The performance of MAGinator was evaluated in comparison to existing profiling tools. We benchmarked MAGinator using the simulated strain-madness dataset produced by CAMI II. We found that MAGinator is capable of profiling samples at a comparable level to the already established tools. Notably, while many tools performed well at the genus level, a decline in performance was observed when focusing on the species-level classification. This drop in performance is expected from reference-based methods, as they are limited to identifying only what already exists in their database and are thus unable to annotate novel species. MAGinator demonstrated a notable advantage in this regard, exhibiting the highest average completeness and purity when classifying samples at the species level. This indicates that MAGinator has the ability to achieve a more accurate and precise characterisation of microbial species present in the samples. It should be noted that the high completeness by MAGinator implies a greater sensitivity in detecting and including less abundant or rare taxa in the analysis. However, it may also introduce a certain level of noise or misclassification, which influences the estimation of beta diversity.

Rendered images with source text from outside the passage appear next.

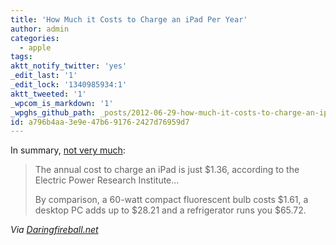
 ```yaml
---
title: 'How Much it Costs to Charge an iPad Per Year'
author: admin
categories:
  - apple
tags: 
aktt_notify_twitter: 'yes'
_edit_last: '1'
_edit_lock: '1340985934:1'
aktt_tweeted: '1'
_wpcom_is_markdown: '1'
_wpghs_github_path: _posts/2012-06-29-how-much-it-costs-to-charge-an-ipad-per-year.md
id: a796b4aa-3e9e-47b6-9176-2427d76959d7
---
```

<p>In summary, <a href="http://www.indystar.com/article/20120622/BUSINESS/206220340">not very much</a>:</p>
<blockquote><p>
  The annual cost to charge an iPad is just $1.36, according to the Electric Power Research Institute...</p>
<p>  By comparison, a 60-watt compact fluorescent bulb costs $1.61, a desktop PC adds up to $28.21 and a refrigerator runs you $65.72.
</p></blockquote>
<p><em>Via <a href="http://daringfireball.net/linked/2012/06/24/ipad-charge-cost">Daringfireball.net</a></em></p>
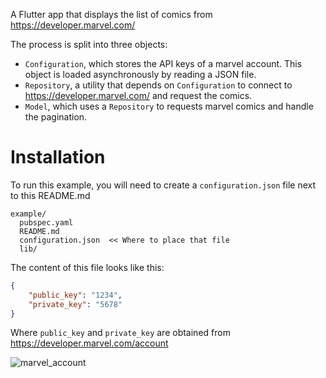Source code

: A Flutter app that displays the list of comics from https://developer.marvel.com/

The process is split into three objects:

- `Configuration`, which stores the API keys of a marvel account.
  This object is loaded asynchronously by reading a JSON file.
- `Repository`, a utility that depends on `Configuration` to
  connect to https://developer.marvel.com/ and request the comics.
- `Model`, which uses a `Repository` to requests marvel comics and handle the pagination.

# Installation

To run this example, you will need to create a `configuration.json` file next to this README.md

```
example/
  pubspec.yaml
  README.md
  configuration.json  << Where to place that file
  lib/
```

The content of this file looks like this:

```json
{
    "public_key": "1234",
    "private_key": "5678"
}
```

Where `public_key` and `private_key` are obtained from https://developer.marvel.com/account

![marvel_account](https://github.com/rrousselGit/river_pod/blob/master/packages/riverpod/example/resources/marvel_portal.png)

[riverpod]: https://github.com/rrousselGit/river_pod
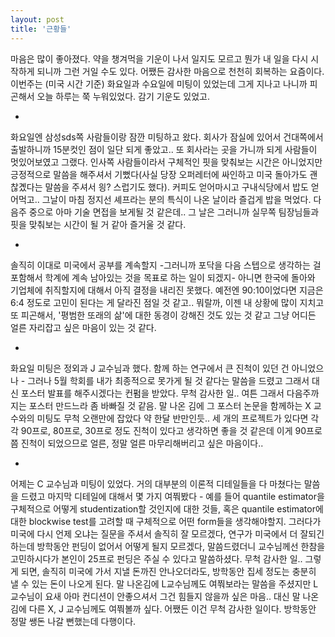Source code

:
 ```yaml
---
layout: post
title: '근황들'
---
```


마음은 많이 좋아졌다. 약을 챙겨먹을 기운이 나서 일지도 모르고 뭔가 내 일을 다시 시작하게 되니까 그런 거일 수도 있다. 어쨌든 감사한 마음으로 천천히 회복하는 요즘이다. 이번주는 (미국 시간 기준) 화요일과 수요일에 미팅이 있었는데 그게 지나고 나니까 피곤해서 오늘 하루는 쭉 누워있었다. 감기 기운도 있었고. 

-

화요일엔 삼성sds쪽 사람들이랑 잠깐 미팅하고 왔다. 회사가 잠실에 있어서 건대쪽에서 출발하니까 15분컷인 점이 일단 되게 좋았고.. 또 회사라는 곳을 가니까 되게 사람들이 멋있어보였고 그랬다. 인사쪽 사람들이라서 구체적인 핏을 맞춰보는 시간은 아니었지만 긍정적으로 말씀을 해주셔서 기뻤다(사실 당장 오퍼레터에 싸인하고 미국 돌아가도 괜찮곘다는 말씀을 주셔서 읭? 스럽기도 했다). 커피도 얻어마시고 구내식당에서 밥도 얻어먹고.. 그날이 마침 정지선 셰프라는 분의 특식이 나온 날이라 즐겁게 밥을 먹었다. 다음주 중으로 아마 기술 면접을 보게될 것 같은데.. 그 날은 그러니까 실무쪽 팀장님들과 핏을 맞춰보는 시간이 될 거 같아 즐거울 것 같다. 

-

솔직히 이대로 미국에서 공부를 계속할지 -그러니까 포닥을 다음 스텝으로 생각하는 걸 포함해서 학계에 계속 남아있는 것을 목표로 하는 일이 되겠지- 아니면 한국에 돌아와 기업체에 취직할지에 대해서 아직 결정을 내리진 못했다. 예전엔 90:10이었다면 지금은 6:4 정도로 고민이 된다는 게 달라진 점일 것 같고.. 뭐랄까, 이젠 내 상황에 많이 지치고 또 피곤해서, '평범한 또래의 삶'에 대한 동경이 강해진 것도 있는 것 같고 그냥 어디든 얼른 자리잡고 싶은 마음이 있는 것 같다. 

-

화요일 미팅은 정외과 J 교수님과 했다. 함께 하는 연구에서 큰 진척이 있던 건 아니었으나 - 그러나 5월 학회를 내가 최종적으로 못가게 될 것 같다는 말씀을 드렸고 그래서 대신 포스터 발표를 해주시겠다는 컨펌을 받았다. 무척 감사한 일.. 여튼 그래서 다음주까지는 포스터 만드느라 좀 바빠질 것 같음. 말 나온 김에 그 포스터 논문을 함께하는 X 교수와의 미팅도 무척 오랜만에 잡았다 약 한달 반만인듯.. 세 개의 프로젝트가 있다면 각각 90프로, 80프로, 30프로 정도 진척이 있다고 생각하면 좋을 것 같은데 이게 90프로쯤 진척이 되었으므로 얼른, 정말 얼른 마무리해버리고 싶은 마음이다..

-

어제는 C 교수님과 미팅이 있었다. 거의 대부분의 이론적 디테일들을 다 마쳤다는 말씀을 드렸고 마지막 디테일에 대해서 몇 가지 여쭤봤다 - 예를 들어 quantile estimator을 구체적으로 어떻게 studentization할 것인지에 대한 것들, 혹은 quantile estimator에 대한 blockwise test를 고려할 때 구체적으로 어떤 form들을 생각해야할지. 그러다가 미국에 다시 언제 오냐는 질문을 주셔서 솔직히 잘 모르겠다, 연구가 미국에서 더 잘되긴 하는데 방학동안 펀딩이 없어서 어떻게 될지 모르겠다, 말씀드렸더니 교수님께선 한참을 고민하시다가 본인이 25프로 펀딩은 주실 수 있다고 말씀하셨다. 무척 감사한 일.. 그렇게 되면, 솔직히 미국에 가서 지낼 돈까진 안나오더라도, 방학동안 집세 정도는 충분히 낼 수 있는 돈이 나오게 된다. 말 나온김에 L교수님께도 여쭤보라는 말씀을 주셨지만 L교수님이 요새 아마 컨디션이 안좋으셔서 그건 힘들지 않을까 싶은 마음.. 대신 말 나온 김에 다른 X, J 교수님께도 여쭤볼까 싶다. 어쨌든 이건 무척 감사한 일이다. 방학동안 정말 쌩돈 나갈 뻔했는데 다행이다.

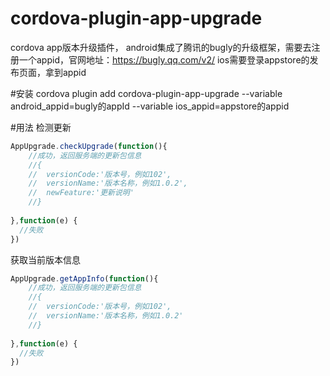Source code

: # cordova-plugin-app-upgrade
cordova app版本升级插件，
android集成了腾讯的bugly的升级框架，需要去注册一个appid，官网地址：https://bugly.qq.com/v2/
ios需要登录appstore的发布页面，拿到appid

#安装
cordova plugin add cordova-plugin-app-upgrade  --variable android_appid=bugly的appId --variable ios_appid=appstore的appid

#用法
检测更新
```Javascript
AppUpgrade.checkUpgrade(function(){
	//成功，返回服务端的更新包信息
	//{
	//	versionCode:'版本号，例如102',
	//	versionName:'版本名称，例如1.0.2',
	//	newFeature:'更新说明'
	//}
	
},function(e) {
  //失败
})
```


获取当前版本信息
```Javascript
AppUpgrade.getAppInfo(function(){
	//成功，返回服务端的更新包信息
	//{
	//	versionCode:'版本号，例如102',
	//	versionName:'版本名称，例如1.0.2'
	//}
	
},function(e) {
  //失败
})
```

When examining the performance of MAGinator on a real dataset, the beta diversity was comparable to the analysis carried out by Franzosa et al. Reanalysing their data demonstrates how MAGinator can be used for a metagenomic association study. With the higher resolution of MAGinator when quantifying MAG clusters investigators have the possibility of discovering differentially abundant taxa in much richer detail without compromising other parts of a traditional analysis such as PCoA. Depending on the intention of the study, and the taxonomic composition of the studied microbiomes, the high resolution can also be utilised to gain deeper insights into the subspecies taxonomies. This is for instance, relevant when analysing the Bifidobacterium longum subspecies.

B. infantis is highly relevant to investigate, as it is known for its greater capacity to metabolise HMOs compared with its closely related subspecies, such as B. longum. As their genomes are very similar, distinguishing them by database-dependent approaches is challenging. With StrainPhlAn, we are able to identify 2 mutually exclusive clusters, each representing a subspecies. However, we see that the two MAG clusters identified with MAGinator for B. infantis and B. longum yield higher resolution in the form of individual abundance estimates for each. MAGinator is able to successfully classify samples containing the subspecies in samples with low abundance and even when a MAG is not produced in that sample.

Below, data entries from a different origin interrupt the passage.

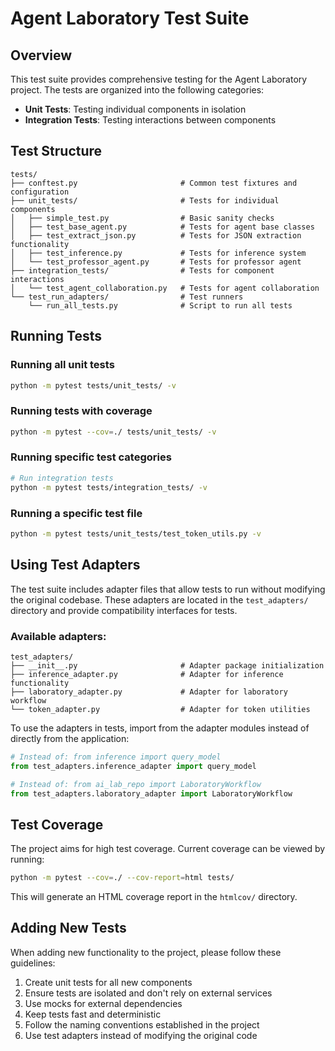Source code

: # Agent Laboratory Test Suite

## Overview
This test suite provides comprehensive testing for the Agent Laboratory project. The tests are organized into the following categories:

- **Unit Tests**: Testing individual components in isolation
- **Integration Tests**: Testing interactions between components

## Test Structure
```
tests/
├── conftest.py                       # Common test fixtures and configuration
├── unit_tests/                       # Tests for individual components
│   ├── simple_test.py                # Basic sanity checks
│   ├── test_base_agent.py            # Tests for agent base classes
│   ├── test_extract_json.py          # Tests for JSON extraction functionality
│   ├── test_inference.py             # Tests for inference system
│   └── test_professor_agent.py       # Tests for professor agent
├── integration_tests/                # Tests for component interactions
│   └── test_agent_collaboration.py   # Tests for agent collaboration
└── test_run_adapters/                # Test runners
    └── run_all_tests.py              # Script to run all tests
```

## Running Tests

### Running all unit tests
```bash
python -m pytest tests/unit_tests/ -v
```

### Running tests with coverage
```bash
python -m pytest --cov=./ tests/unit_tests/ -v
```

### Running specific test categories
```bash
# Run integration tests
python -m pytest tests/integration_tests/ -v
```

### Running a specific test file
```bash
python -m pytest tests/unit_tests/test_token_utils.py -v
```

## Using Test Adapters

The test suite includes adapter files that allow tests to run without modifying the original codebase. These adapters are located in the `test_adapters/` directory and provide compatibility interfaces for tests.

### Available adapters:
```
test_adapters/
├── __init__.py                       # Adapter package initialization
├── inference_adapter.py              # Adapter for inference functionality
├── laboratory_adapter.py             # Adapter for laboratory workflow
└── token_adapter.py                  # Adapter for token utilities
```

To use the adapters in tests, import from the adapter modules instead of directly from the application:

```python
# Instead of: from inference import query_model
from test_adapters.inference_adapter import query_model

# Instead of: from ai_lab_repo import LaboratoryWorkflow
from test_adapters.laboratory_adapter import LaboratoryWorkflow
```

## Test Coverage
The project aims for high test coverage. Current coverage can be viewed by running:
```bash
python -m pytest --cov=./ --cov-report=html tests/
```

This will generate an HTML coverage report in the `htmlcov/` directory.

## Adding New Tests
When adding new functionality to the project, please follow these guidelines:
1. Create unit tests for all new components
2. Ensure tests are isolated and don't rely on external services
3. Use mocks for external dependencies
4. Keep tests fast and deterministic
5. Follow the naming conventions established in the project
6. Use test adapters instead of modifying the original code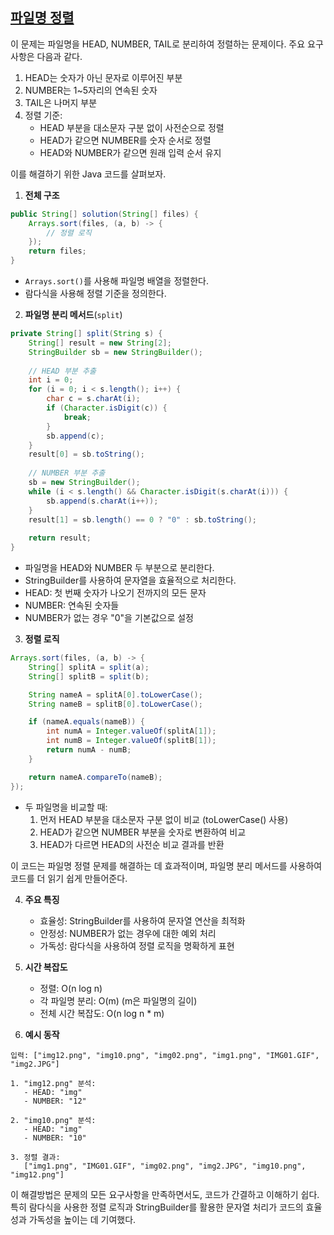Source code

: ## [파일명 정렬](https://school.programmers.co.kr/learn/courses/30/lessons/17686)

이 문제는 파일명을 HEAD, NUMBER, TAIL로 분리하여 정렬하는 문제이다. 주요 요구사항은 다음과 같다.

1. HEAD는 숫자가 아닌 문자로 이루어진 부분
2. NUMBER는 1~5자리의 연속된 숫자
3. TAIL은 나머지 부분
4. 정렬 기준:
    - HEAD 부분을 대소문자 구분 없이 사전순으로 정렬
    - HEAD가 같으면 NUMBER를 숫자 순서로 정렬
    - HEAD와 NUMBER가 같으면 원래 입력 순서 유지

이를 해결하기 위한 Java 코드를 살펴보자.

1. **전체 구조**

```java
public String[] solution(String[] files) {
    Arrays.sort(files, (a, b) -> {
        // 정렬 로직
    });
    return files;
}
```

- `Arrays.sort()`를 사용해 파일명 배열을 정렬한다.
- 람다식을 사용해 정렬 기준을 정의한다.

2. **파일명 분리 메서드**(`split`)

```java
private String[] split(String s) {
    String[] result = new String[2];
    StringBuilder sb = new StringBuilder();
    
    // HEAD 부분 추출
    int i = 0;
    for (i = 0; i < s.length(); i++) {
        char c = s.charAt(i);
        if (Character.isDigit(c)) {
            break;
        }
        sb.append(c);
    }
    result[0] = sb.toString();
    
    // NUMBER 부분 추출
    sb = new StringBuilder();
    while (i < s.length() && Character.isDigit(s.charAt(i))) {
        sb.append(s.charAt(i++));
    }
    result[1] = sb.length() == 0 ? "0" : sb.toString();
    
    return result;
}
```

- 파일명을 HEAD와 NUMBER 두 부분으로 분리한다.
- StringBuilder를 사용하여 문자열을 효율적으로 처리한다.
- HEAD: 첫 번째 숫자가 나오기 전까지의 모든 문자
- NUMBER: 연속된 숫자들
- NUMBER가 없는 경우 "0"을 기본값으로 설정

3. **정렬 로직**

```java
Arrays.sort(files, (a, b) -> {
    String[] splitA = split(a);
    String[] splitB = split(b);

    String nameA = splitA[0].toLowerCase();
    String nameB = splitB[0].toLowerCase();

    if (nameA.equals(nameB)) {
        int numA = Integer.valueOf(splitA[1]);
        int numB = Integer.valueOf(splitB[1]);
        return numA - numB;
    }

    return nameA.compareTo(nameB);
});
```

- 두 파일명을 비교할 때:
  1. 먼저 HEAD 부분을 대소문자 구분 없이 비교 (toLowerCase() 사용)
  2. HEAD가 같으면 NUMBER 부분을 숫자로 변환하여 비교
  3. HEAD가 다르면 HEAD의 사전순 비교 결과를 반환

이 코드는 파일명 정렬 문제를 해결하는 데 효과적이며, 파일명 분리 메서드를 사용하여 코드를 더 읽기 쉽게 만들어준다.

4. **주요 특징**
   - 효율성: StringBuilder를 사용하여 문자열 연산을 최적화
   - 안정성: NUMBER가 없는 경우에 대한 예외 처리
   - 가독성: 람다식을 사용하여 정렬 로직을 명확하게 표현

5. **시간 복잡도**
   - 정렬: O(n log n)
   - 각 파일명 분리: O(m) (m은 파일명의 길이)
   - 전체 시간 복잡도: O(n log n * m)

6. **예시 동작**

```text
입력: ["img12.png", "img10.png", "img02.png", "img1.png", "IMG01.GIF", "img2.JPG"]

1. "img12.png" 분석:
   - HEAD: "img"
   - NUMBER: "12"

2. "img10.png" 분석:
   - HEAD: "img"
   - NUMBER: "10"

3. 정렬 결과:
   ["img1.png", "IMG01.GIF", "img02.png", "img2.JPG", "img10.png", "img12.png"]
```

이 해결방법은 문제의 모든 요구사항을 만족하면서도, 코드가 간결하고 이해하기 쉽다. 특히 람다식을 사용한 정렬 로직과 StringBuilder를 활용한 문자열 처리가 코드의 효율성과 가독성을 높이는 데 기여했다.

These results were reproduced in the CHILD cohort using the signature genes identified in COPSAC₂₀₁₀ for the two subspecies. As samples from the CHILD cohort used in this study had lower sequencing depth, still being able to separate the subspecies is valuable. Importantly, it is worth noticing that the separation would most likely have been stronger if the signature genes had been found de novo for the specific cohort. This is supported by the read mappings to the signature genes showing a subset of the signature genes defined in COPSAC₂₀₁₀ missing in the CHILD cohort, which presumably resulted in an underestimation of the abundance for a subset of the samples. This phenomenon highlights the importance of de novo dataset-specific discovery of signature genes to yield the best possible abundance estimates of closely related taxonomic entities. A similar phenomenon would be expected when using database-derived strain marker genes.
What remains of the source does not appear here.